**WHAT IS BEING ASKED**
Every line below must be given again exactly.

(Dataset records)
[Start of section]
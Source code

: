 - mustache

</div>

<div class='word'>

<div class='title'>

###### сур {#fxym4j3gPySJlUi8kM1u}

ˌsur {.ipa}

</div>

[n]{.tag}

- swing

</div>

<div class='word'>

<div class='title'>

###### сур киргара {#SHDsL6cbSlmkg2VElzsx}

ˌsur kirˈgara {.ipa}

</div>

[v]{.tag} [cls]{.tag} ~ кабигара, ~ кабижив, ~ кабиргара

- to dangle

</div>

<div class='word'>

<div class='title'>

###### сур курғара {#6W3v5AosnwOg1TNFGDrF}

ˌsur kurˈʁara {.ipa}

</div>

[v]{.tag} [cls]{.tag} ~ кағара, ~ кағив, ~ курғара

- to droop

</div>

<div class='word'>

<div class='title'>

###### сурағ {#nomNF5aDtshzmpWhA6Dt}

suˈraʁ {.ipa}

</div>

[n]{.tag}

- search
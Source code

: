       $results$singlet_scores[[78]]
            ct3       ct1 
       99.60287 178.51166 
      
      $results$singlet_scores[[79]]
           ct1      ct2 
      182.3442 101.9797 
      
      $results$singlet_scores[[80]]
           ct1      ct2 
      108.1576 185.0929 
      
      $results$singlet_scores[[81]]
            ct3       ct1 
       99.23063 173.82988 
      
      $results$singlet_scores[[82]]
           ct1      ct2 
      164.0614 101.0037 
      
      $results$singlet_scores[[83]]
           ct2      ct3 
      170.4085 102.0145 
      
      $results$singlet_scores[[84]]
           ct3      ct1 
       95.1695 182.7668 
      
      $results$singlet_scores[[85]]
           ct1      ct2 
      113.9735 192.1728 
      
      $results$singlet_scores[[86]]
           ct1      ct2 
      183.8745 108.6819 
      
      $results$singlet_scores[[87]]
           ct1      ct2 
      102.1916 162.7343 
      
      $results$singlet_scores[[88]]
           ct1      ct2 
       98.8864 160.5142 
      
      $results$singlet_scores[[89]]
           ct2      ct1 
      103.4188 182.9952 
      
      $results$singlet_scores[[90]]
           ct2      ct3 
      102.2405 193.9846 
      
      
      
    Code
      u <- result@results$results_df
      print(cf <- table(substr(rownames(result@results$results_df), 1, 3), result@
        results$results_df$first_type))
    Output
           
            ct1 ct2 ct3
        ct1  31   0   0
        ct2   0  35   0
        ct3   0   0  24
[End of section]
**RESPONSE BOX**
Source code

: - mustache

</div>

<div class='word'>

<div class='title'>

###### сур {#fxym4j3gPySJlUi8kM1u}

ˌsur {.ipa}

</div>

[n]{.tag}

- swing

</div>

<div class='word'>

<div class='title'>

###### сур киргара {#SHDsL6cbSlmkg2VElzsx}

ˌsur kirˈgara {.ipa}

</div>

[v]{.tag} [cls]{.tag} ~ кабигара, ~ кабижив, ~ кабиргара

- to dangle

</div>

<div class='word'>

<div class='title'>

###### сур курғара {#6W3v5AosnwOg1TNFGDrF}

ˌsur kurˈʁara {.ipa}

</div>

[v]{.tag} [cls]{.tag} ~ кағара, ~ кағив, ~ курғара

- to droop

</div>

<div class='word'>

<div class='title'>

###### сурағ {#nomNF5aDtshzmpWhA6Dt}

suˈraʁ {.ipa}

</div>

[n]{.tag}

- search
Source code

:       $results$singlet_scores[[78]]
            ct3       ct1 
       99.60287 178.51166 
      
      $results$singlet_scores[[79]]
           ct1      ct2 
      182.3442 101.9797 
      
      $results$singlet_scores[[80]]
           ct1      ct2 
      108.1576 185.0929 
      
      $results$singlet_scores[[81]]
            ct3       ct1 
       99.23063 173.82988 
      
      $results$singlet_scores[[82]]
           ct1      ct2 
      164.0614 101.0037 
      
      $results$singlet_scores[[83]]
           ct2      ct3 
      170.4085 102.0145 
      
      $results$singlet_scores[[84]]
           ct3      ct1 
       95.1695 182.7668 
      
      $results$singlet_scores[[85]]
           ct1      ct2 
      113.9735 192.1728 
      
      $results$singlet_scores[[86]]
           ct1      ct2 
      183.8745 108.6819 
      
      $results$singlet_scores[[87]]
           ct1      ct2 
      102.1916 162.7343 
      
      $results$singlet_scores[[88]]
           ct1      ct2 
       98.8864 160.5142 
      
      $results$singlet_scores[[89]]
           ct2      ct1 
      103.4188 182.9952 
      
      $results$singlet_scores[[90]]
           ct2      ct3 
      102.2405 193.9846 
      
      
      
    Code
      u <- result@results$results_df
      print(cf <- table(substr(rownames(result@results$results_df), 1, 3), result@
        results$results_df$first_type))
    Output
           
            ct1 ct2 ct3
        ct1  31   0   0
        ct2   0  35   0
        ct3   0   0  24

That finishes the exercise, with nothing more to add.